**INSTRUCTIONS TO FOLLOW:**
Copy down the listing below exactly. Do not include pictures.
*** LISTED ENTRIES Section Begins ***
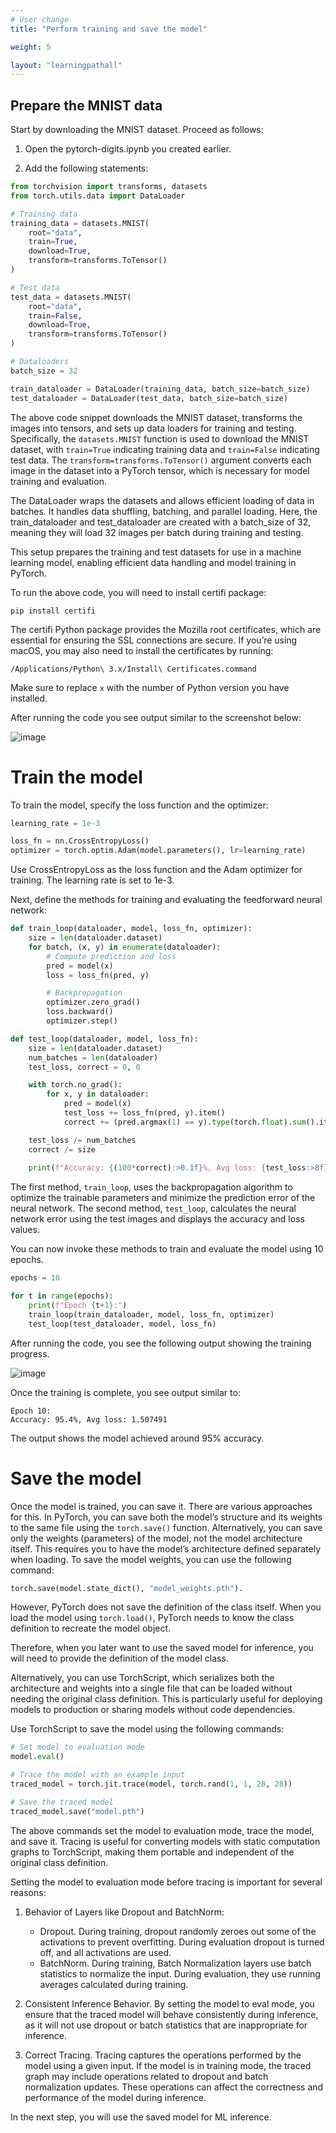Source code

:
 ```yaml
---
# User change
title: "Perform training and save the model"

weight: 5

layout: "learningpathall"
---
```


## Prepare the MNIST data

Start by downloading the MNIST dataset. Proceed as follows:

1. Open the pytorch-digits.ipynb you created earlier.

2. Add the following statements:

```python
from torchvision import transforms, datasets
from torch.utils.data import DataLoader

# Training data 
training_data = datasets.MNIST(
    root="data",
    train=True,
    download=True,
    transform=transforms.ToTensor()
)

# Test data
test_data = datasets.MNIST(
    root="data",
    train=False,
    download=True,
    transform=transforms.ToTensor()
)

# Dataloaders
batch_size = 32

train_dataloader = DataLoader(training_data, batch_size=batch_size)
test_dataloader = DataLoader(test_data, batch_size=batch_size)
```

The above code snippet downloads the MNIST dataset, transforms the images into tensors, and sets up data loaders for training and testing. Specifically, the `datasets.MNIST` function is used to download the MNIST dataset, with `train=True` indicating training data and `train=False` indicating test data. The `transform=transforms.ToTensor()` argument converts each image in the dataset into a PyTorch tensor, which is necessary for model training and evaluation.

The DataLoader wraps the datasets and allows efficient loading of data in batches. It handles data shuffling, batching, and parallel loading. Here, the train_dataloader and test_dataloader are created with a batch_size of 32, meaning they will load 32 images per batch during training and testing.

This setup prepares the training and test datasets for use in a machine learning model, enabling efficient data handling and model training in PyTorch.

To run the above code, you will need to install certifi package:

```console
pip install certifi
```

The certifi Python package provides the Mozilla root certificates, which are essential for ensuring the SSL connections are secure. If you’re using macOS, you may also need to install the certificates by running:

```console
/Applications/Python\ 3.x/Install\ Certificates.command
```

Make sure to replace `x` with the number of Python version you have installed.

After running the code you see output similar to the screenshot below:

![image](Figures/01.png)

# Train the model

To train the model, specify the loss function and the optimizer:

```Python
learning_rate = 1e-3

loss_fn = nn.CrossEntropyLoss()
optimizer = torch.optim.Adam(model.parameters(), lr=learning_rate)
```

Use CrossEntropyLoss as the loss function and the Adam optimizer for training. The learning rate is set to 1e-3.

Next, define the methods for training and evaluating the feedforward neural network:

```Python
def train_loop(dataloader, model, loss_fn, optimizer):
    size = len(dataloader.dataset)
    for batch, (x, y) in enumerate(dataloader):
        # Compute prediction and loss
        pred = model(x)
        loss = loss_fn(pred, y)

        # Backpropagation
        optimizer.zero_grad()
        loss.backward()
        optimizer.step()

def test_loop(dataloader, model, loss_fn):
    size = len(dataloader.dataset)
    num_batches = len(dataloader)
    test_loss, correct = 0, 0

    with torch.no_grad():
        for x, y in dataloader:
            pred = model(x)
            test_loss += loss_fn(pred, y).item()
            correct += (pred.argmax(1) == y).type(torch.float).sum().item()

    test_loss /= num_batches
    correct /= size
    
    print(f"Accuracy: {(100*correct):>0.1f}%, Avg loss: {test_loss:>8f} \n")
```

The first method, `train_loop`, uses the backpropagation algorithm to optimize the trainable parameters and minimize the prediction error of the neural network. The second method, `test_loop`, calculates the neural network error using the test images and displays the accuracy and loss values. 

You can now invoke these methods to train and evaluate the model using 10 epochs.

```Python
epochs = 10

for t in range(epochs):
    print(f"Epoch {t+1}:")
    train_loop(train_dataloader, model, loss_fn, optimizer)
    test_loop(test_dataloader, model, loss_fn)
```

After running the code, you see the following output showing the training progress.

![image](Figures/02.png)

Once the training is complete, you see output similar to:

```output
Epoch 10:
Accuracy: 95.4%, Avg loss: 1.507491 
```

The output shows the model achieved around 95% accuracy.

# Save the model

Once the model is trained, you can save it. There are various approaches for this. In PyTorch, you can save both the model’s structure and its weights to the same file using the `torch.save()` function. Alternatively, you can save only the weights (parameters) of the model, not the model architecture itself. This requires you to have the model’s architecture defined separately when loading. To save the model weights, you can use the following command: 

```Python
torch.save(model.state_dict(), "model_weights.pth"). 
```

However, PyTorch does not save the definition of the class itself. When you load the model using `torch.load()`, PyTorch needs to know the class definition to recreate the model object.

Therefore, when you later want to use the saved model for inference, you will need to provide the definition of the model class.

Alternatively, you can use TorchScript, which serializes both the architecture and weights into a single file that can be loaded without needing the original class definition. This is particularly useful for deploying models to production or sharing models without code dependencies.

Use TorchScript to save the model using the following commands:

```Python
# Set model to evaluation mode
model.eval()

# Trace the model with an example input
traced_model = torch.jit.trace(model, torch.rand(1, 1, 28, 28))  

# Save the traced model
traced_model.save("model.pth") 
```

The above commands set the model to evaluation mode, trace the model, and save it. Tracing is useful for converting models with static computation graphs to TorchScript, making them portable and independent of the original class definition.

Setting the model to evaluation mode before tracing is important for several reasons:

1.	Behavior of Layers like Dropout and BatchNorm:
    * Dropout. During training, dropout randomly zeroes out some of the activations to prevent overfitting. During evaluation dropout is turned off, and all activations are used.
    * BatchNorm. During training, Batch Normalization layers use batch statistics to normalize the input. During evaluation, they use running averages calculated during training.

2. Consistent Inference Behavior. By setting the model to eval mode, you ensure that the traced model will behave consistently during inference, as it will not use dropout or batch statistics that are inappropriate for inference.

3. Correct Tracing. Tracing captures the operations performed by the model using a given input. If the model is in training mode, the traced graph may include operations related to dropout and batch normalization updates. These operations can affect the correctness and performance of the model during inference.
    
In the next step, you will use the saved model for ML inference.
*** LISTED ENTRIES Section Ends ***
**EXERCISE RESULT:**
Source code

:
 ```yaml
---
# User change
title: "Perform training and save the model"

weight: 5

layout: "learningpathall"
---
```


## Prepare the MNIST data

Start by downloading the MNIST dataset. Proceed as follows:

1. Open the pytorch-digits.ipynb you created earlier.

2. Add the following statements:

```python
from torchvision import transforms, datasets
from torch.utils.data import DataLoader

# Training data 
training_data = datasets.MNIST(
    root="data",
    train=True,
    download=True,
    transform=transforms.ToTensor()
)

# Test data
test_data = datasets.MNIST(
    root="data",
    train=False,
    download=True,
    transform=transforms.ToTensor()
)

# Dataloaders
batch_size = 32

train_dataloader = DataLoader(training_data, batch_size=batch_size)
test_dataloader = DataLoader(test_data, batch_size=batch_size)
```

The above code snippet downloads the MNIST dataset, transforms the images into tensors, and sets up data loaders for training and testing. Specifically, the `datasets.MNIST` function is used to download the MNIST dataset, with `train=True` indicating training data and `train=False` indicating test data. The `transform=transforms.ToTensor()` argument converts each image in the dataset into a PyTorch tensor, which is necessary for model training and evaluation.

The DataLoader wraps the datasets and allows efficient loading of data in batches. It handles data shuffling, batching, and parallel loading. Here, the train_dataloader and test_dataloader are created with a batch_size of 32, meaning they will load 32 images per batch during training and testing.

This setup prepares the training and test datasets for use in a machine learning model, enabling efficient data handling and model training in PyTorch.

To run the above code, you will need to install certifi package:

```console
pip install certifi
```

The certifi Python package provides the Mozilla root certificates, which are essential for ensuring the SSL connections are secure. If you’re using macOS, you may also need to install the certificates by running:

```console
/Applications/Python\ 3.x/Install\ Certificates.command
```

Make sure to replace `x` with the number of Python version you have installed.

After running the code you see output similar to the screenshot below:

![image](Figures/01.png)

# Train the model

To train the model, specify the loss function and the optimizer:

```Python
learning_rate = 1e-3

loss_fn = nn.CrossEntropyLoss()
optimizer = torch.optim.Adam(model.parameters(), lr=learning_rate)
```

Use CrossEntropyLoss as the loss function and the Adam optimizer for training. The learning rate is set to 1e-3.

Next, define the methods for training and evaluating the feedforward neural network:

```Python
def train_loop(dataloader, model, loss_fn, optimizer):
    size = len(dataloader.dataset)
    for batch, (x, y) in enumerate(dataloader):
        # Compute prediction and loss
        pred = model(x)
        loss = loss_fn(pred, y)

        # Backpropagation
        optimizer.zero_grad()
        loss.backward()
        optimizer.step()

def test_loop(dataloader, model, loss_fn):
    size = len(dataloader.dataset)
    num_batches = len(dataloader)
    test_loss, correct = 0, 0

    with torch.no_grad():
        for x, y in dataloader:
            pred = model(x)
            test_loss += loss_fn(pred, y).item()
            correct += (pred.argmax(1) == y).type(torch.float).sum().item()

    test_loss /= num_batches
    correct /= size
    
    print(f"Accuracy: {(100*correct):>0.1f}%, Avg loss: {test_loss:>8f} \n")
```

The first method, `train_loop`, uses the backpropagation algorithm to optimize the trainable parameters and minimize the prediction error of the neural network. The second method, `test_loop`, calculates the neural network error using the test images and displays the accuracy and loss values. 

You can now invoke these methods to train and evaluate the model using 10 epochs.

```Python
epochs = 10

for t in range(epochs):
    print(f"Epoch {t+1}:")
    train_loop(train_dataloader, model, loss_fn, optimizer)
    test_loop(test_dataloader, model, loss_fn)
```

After running the code, you see the following output showing the training progress.

![image](Figures/02.png)

Once the training is complete, you see output similar to:

```output
Epoch 10:
Accuracy: 95.4%, Avg loss: 1.507491 
```

The output shows the model achieved around 95% accuracy.

# Save the model

Once the model is trained, you can save it. There are various approaches for this. In PyTorch, you can save both the model’s structure and its weights to the same file using the `torch.save()` function. Alternatively, you can save only the weights (parameters) of the model, not the model architecture itself. This requires you to have the model’s architecture defined separately when loading. To save the model weights, you can use the following command: 

```Python
torch.save(model.state_dict(), "model_weights.pth"). 
```

However, PyTorch does not save the definition of the class itself. When you load the model using `torch.load()`, PyTorch needs to know the class definition to recreate the model object.

Therefore, when you later want to use the saved model for inference, you will need to provide the definition of the model class.

Alternatively, you can use TorchScript, which serializes both the architecture and weights into a single file that can be loaded without needing the original class definition. This is particularly useful for deploying models to production or sharing models without code dependencies.

Use TorchScript to save the model using the following commands:

```Python
# Set model to evaluation mode
model.eval()

# Trace the model with an example input
traced_model = torch.jit.trace(model, torch.rand(1, 1, 28, 28))  

# Save the traced model
traced_model.save("model.pth") 
```

The above commands set the model to evaluation mode, trace the model, and save it. Tracing is useful for converting models with static computation graphs to TorchScript, making them portable and independent of the original class definition.

Setting the model to evaluation mode before tracing is important for several reasons:

1.	Behavior of Layers like Dropout and BatchNorm:
    * Dropout. During training, dropout randomly zeroes out some of the activations to prevent overfitting. During evaluation dropout is turned off, and all activations are used.
    * BatchNorm. During training, Batch Normalization layers use batch statistics to normalize the input. During evaluation, they use running averages calculated during training.

2. Consistent Inference Behavior. By setting the model to eval mode, you ensure that the traced model will behave consistently during inference, as it will not use dropout or batch statistics that are inappropriate for inference.

3. Correct Tracing. Tracing captures the operations performed by the model using a given input. If the model is in training mode, the traced graph may include operations related to dropout and batch normalization updates. These operations can affect the correctness and performance of the model during inference.
    
In the next step, you will use the saved model for ML inference.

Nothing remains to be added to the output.